Symptoms. Drowsiness, coma, extrapyramidal symptoms, spasms, shock, hyperthermia/hypothermia. At a concomitant use with the drugs exerting impact on cordial activity changes on an ECG, lengthening of an interval of QT, development of paroxysms of ventricular tachycardia (Torsade de Pointes), a cardiac standstill, ventrikulyarny arrhythmia were registered.

Treatment. Symptomatic and supporting. The gastric lavage has to be as soon as possible made, use of absorbent carbon is recommended. The measures directed to maintenance of activity of respiratory and cardiovascular systems have to be taken.

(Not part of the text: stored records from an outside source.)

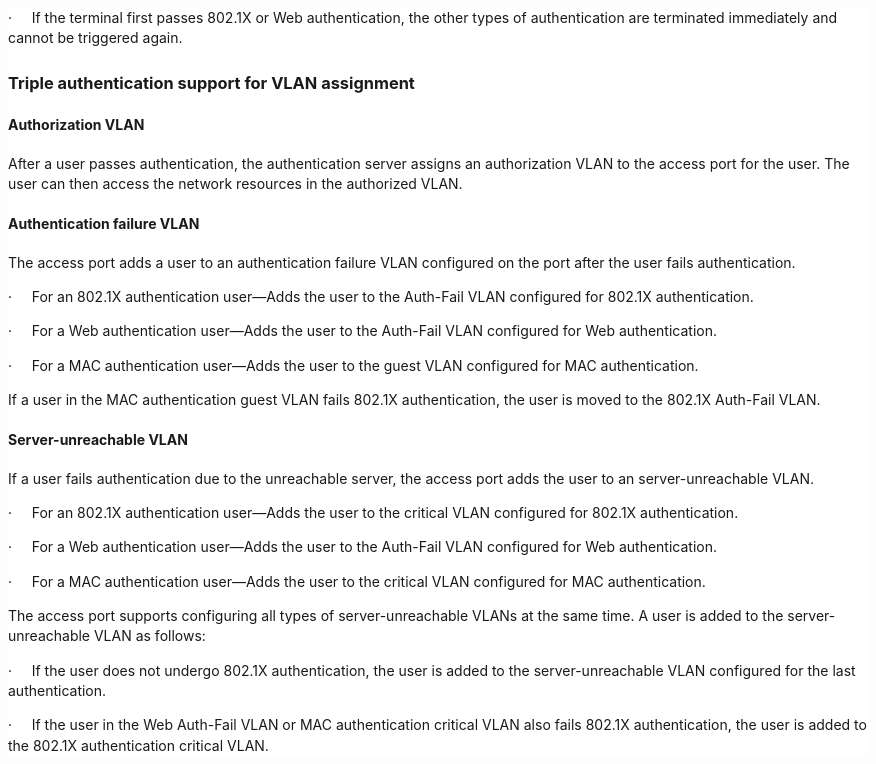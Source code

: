 ·     If the terminal first passes 802.1X or Web
authentication, the other types of authentication are terminated immediately
and cannot be triggered again. 

### Triple authentication support for VLAN assignment

#### Authorization VLAN

After a user passes authentication, the authentication
server assigns an authorization VLAN to the access port for the user. The user can
then access the network resources in the authorized VLAN.

#### Authentication failure VLAN

The access port adds a user to an
authentication failure VLAN configured on the port after the user fails
authentication.

·     For an 802.1X authentication user—Adds the user
to the Auth-Fail VLAN configured for 802.1X authentication.

·     For a Web authentication user—Adds the user to the
Auth-Fail VLAN configured for Web authentication.

·     For a MAC authentication user—Adds the user to
the guest VLAN configured for MAC authentication.

If a user in the MAC authentication guest
VLAN fails 802.1X authentication, the user is moved to the 802.1X Auth-Fail
VLAN.

#### Server-unreachable VLAN

If a user fails authentication due to the
unreachable server, the access port adds the user to an server-unreachable
VLAN.

·     For an 802.1X authentication user—Adds the user
to the critical VLAN configured for 802.1X authentication.

·     For a Web authentication user—Adds the user to the
Auth-Fail VLAN configured for Web authentication.

·     For a MAC authentication user—Adds the user to
the critical VLAN configured for MAC authentication.

The access port supports configuring all
types of server-unreachable VLANs at the same time. A user is added to the server-unreachable
VLAN as follows:

·     If the user does not undergo 802.1X
authentication, the user is added to the server-unreachable VLAN configured for
the last authentication.

·     If the user in the Web Auth-Fail VLAN or MAC
authentication critical VLAN also fails 802.1X authentication, the user is added
to the 802.1X authentication critical VLAN.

It is not necessary to use Epinephrinum (adrenaline) since it can lead to the subsequent lowering of arterial pressure. Spasms can be stopped diazepam, and extrapyramidal symptoms Biperidinum.

Storage conditions:

List B. At a temperature not above 30 °C. To store in places, unavailable to children.

Issue conditions:

According to the recipe

Packaging:

0,5 mg and 1 mg: On 50 or 100 tablets in the plastic container with a transparent bottom and control of the first opening corked by the plastic cover having a cavity in which the application instruction invests. On a cover the method of a stamping applied the scheme of opening of a container. 5 mg: On 100 tablets in the plastic container with a transparent bottom and control of the first opening corked by the plastic cover having a cavity in which the application instruction invests. On a cover the method of a stamping applied the scheme of opening of a container.